Southern Spirit staff

According to a leading reference website, cities have been the source of internal change and development within their civilizations since the heights of the Aztec, Egyptian, ancient Greek and Roman cultures. Cities today still have great impact on the development of civilization. That is why the Office of Urban Mission was established at THQ. It is a continuation of the Army's long-standing commitment to urban masses who suffer from substandard living conditions, cyclical poverty and social injustice.

Modern cities breed a new kind of civilization, one that's diverse and multicultural. So it makes sense to educate and train Salvationists with skill sets to reach many nationalities.

Major John Needham, assistant program secretary for urban mission, said that the long-term vision of urban mission in the Southern Territory is to develop effective community-based, incarnational ministries in which people are trained to do three things: 1) Relational Ministry: develop friendships with people in the community, 2) Faith Sharing: share their personal experience of the good news of Jesus in their life and 3) Community Capacity Development: find out how to restore the vitality of ailing urban communities.

Urban ministry is not a call fitted just for officers either. Needham said, "God's appeal for people to be involved in urban ministry is as broad and flexible as are the five generations living on the face of the earth today. Short-term, medium-term, long-term and lifelong all describe variations of the same mission."

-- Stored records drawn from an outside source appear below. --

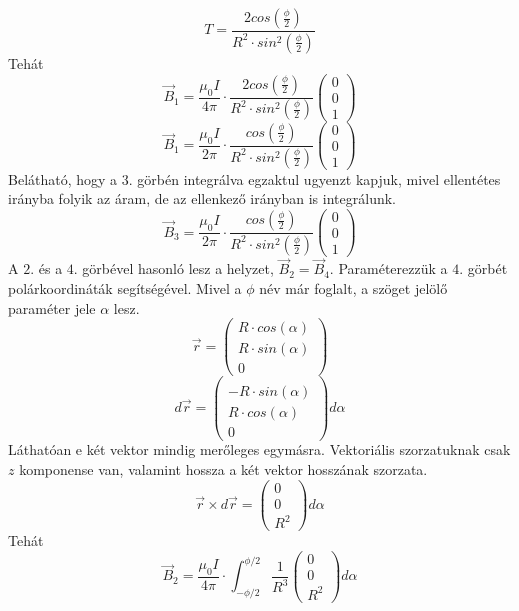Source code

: \documentclass[11pt,a4paper,openany,leqno]{article}
\begin{document}
$$ T = \frac{2 cos(\frac{\phi}{2})}{R^2 \cdot sin^2(\frac{\phi}{2})} $$
\indent Tehát
$$ \vec{B}_1 = \frac{\mu_0 I}{4\pi} \cdot \frac{2 cos(\frac{\phi}{2})}{R^2 \cdot sin^2(\frac{\phi}{2})} \begin{pmatrix} 0 \\ 0 \\ 1 \end{pmatrix}$$
$$ \vec{B}_1 = \frac{\mu_0 I}{2\pi} \cdot \frac{cos(\frac{\phi}{2})}{R^2 \cdot sin^2(\frac{\phi}{2})} \begin{pmatrix} 0 \\ 0 \\ 1 \end{pmatrix}$$
\indent
Belátható, hogy a $3.$ görbén integrálva egzaktul ugyenzt kapjuk, mivel ellentétes irányba folyik az áram, de az ellenkező irányban is integrálunk.\\
$$ \vec{B}_3 = \frac{\mu_0 I}{2\pi} \cdot \frac{cos(\frac{\phi}{2})}{R^2 \cdot sin^2(\frac{\phi}{2})} \begin{pmatrix} 0 \\ 0 \\ 1 \end{pmatrix}$$
\indent
A $2.$ és a $4.$ görbével hasonló lesz a helyzet, $\vec{B}_2 = \vec{B}_4$. Paraméterezzük a $4.$ görbét polárkoordináták segítségével. Mivel a $\phi$ név már foglalt, a szöget jelölő paraméter jele $\alpha$ lesz.
$$ \vec{r} = \begin{pmatrix} R\cdot cos(\alpha)  \\ R\cdot sin(\alpha) \\ 0 \end{pmatrix} $$
$$ d\vec{r} = \begin{pmatrix}  \\ -R\cdot sin(\alpha) \\ R\cdot cos(\alpha) \\ 0 \end{pmatrix} d\alpha $$
\indent
Láthatóan e két vektor mindig merőleges egymásra. Vektoriális szorzatuknak csak $z$ komponense van, valamint hossza a két vektor hosszának szorzata.
$$ \vec{r} \times d\vec{r} = \begin{pmatrix} 0 \\ 0 \\ R^2 \end{pmatrix} d\alpha $$
\indent Tehát
$$ \vec{B}_2 = \frac{\mu_0 I}{4\pi} \cdot \int_{-\phi/2}^{\phi/2} \frac{1}{R^3}\begin{pmatrix} 0 \\ 0 \\ R^2 \end{pmatrix} d\alpha $$
\end{document}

Youth and young adult ministries have caught the vision, taking inner-city mission trips annually. The Salvationist Service Corps is sending teams to host locations in some of the South's largest inner cities. New Orleans, for example, is a planned host location for the summer of 2007. SSC team members will help rebuild in a city struggling to rise above the ruins.

The Women's and Social Services departments have become activists in the fight against sexual trafficking. Evangelism and Adult Ministries personnel encourage Salvation Army Mission Specialists to do outreach in corps where the challenges of urban life call for new initiatives.

There are many corps who are becoming what's known as a "614" corps. While these corps can look vastly different, their mission is the same. Based on Isaiah 61:4 these local congregations aim to rebuild the ancient ruins and ...renew the ruined cities that have been devastated for generations.

All around the territory, corps, centers and shelters are working together to share the light of God's love in the inner city.

DC embarks on economic development project in urban area

By Brooke Turbyfill

Southern Spirit staff

Lt. Colonel William Crabson, divisional commander of the National Capital-Virginia Division, has been living in the Anacostia neighborhood for 20 years. He has witnessed its decline with high crime activity, high school dropout rates, unemployment rates and single-parent homes. A suburb in the southeast area of Washington D.C., this 70,000-strong community was in need of a new approach to community welfare.

That new approach addressed the systemic issues in the community, said Crabson. The strategy that began over four years ago involved bringing in an outside group, Alpha, to survey the community; The Salvation Army also set up an office in the community and polled residents. "What surprised us were their solutions," said Crabson.

One of the foremost concerns of the residents was not social services; they already knew where to go for help with that. It was not lack of transportation - their public transport system worked just fine.

Rather, the community suggested a building - also known as the East of the River Initiative - where businesses could rent space and begin economic redevelopment in Anacostia. The Solomon G. Brown Corps Community Center will be approximately 47,000 square feet and five stories tall. The first floor will be used for retail space.

Previously the general secretary for the NCV Division, Captain Kelly Igleheart explained, "They told us they didn't want another check-cashing complex or bail bond." The Army is working with a realtor to bring in potential retail clients, such as CVS.

The second floor will host a childcare center that's available to the community. However, it will not be operated by The Salvation Army. Instead an outside agency will be hired to run the childcare center, and rent will be paid to offset operating costs of the building. The third floor will house the corps community center, and the fourth floor will be used for workforce development.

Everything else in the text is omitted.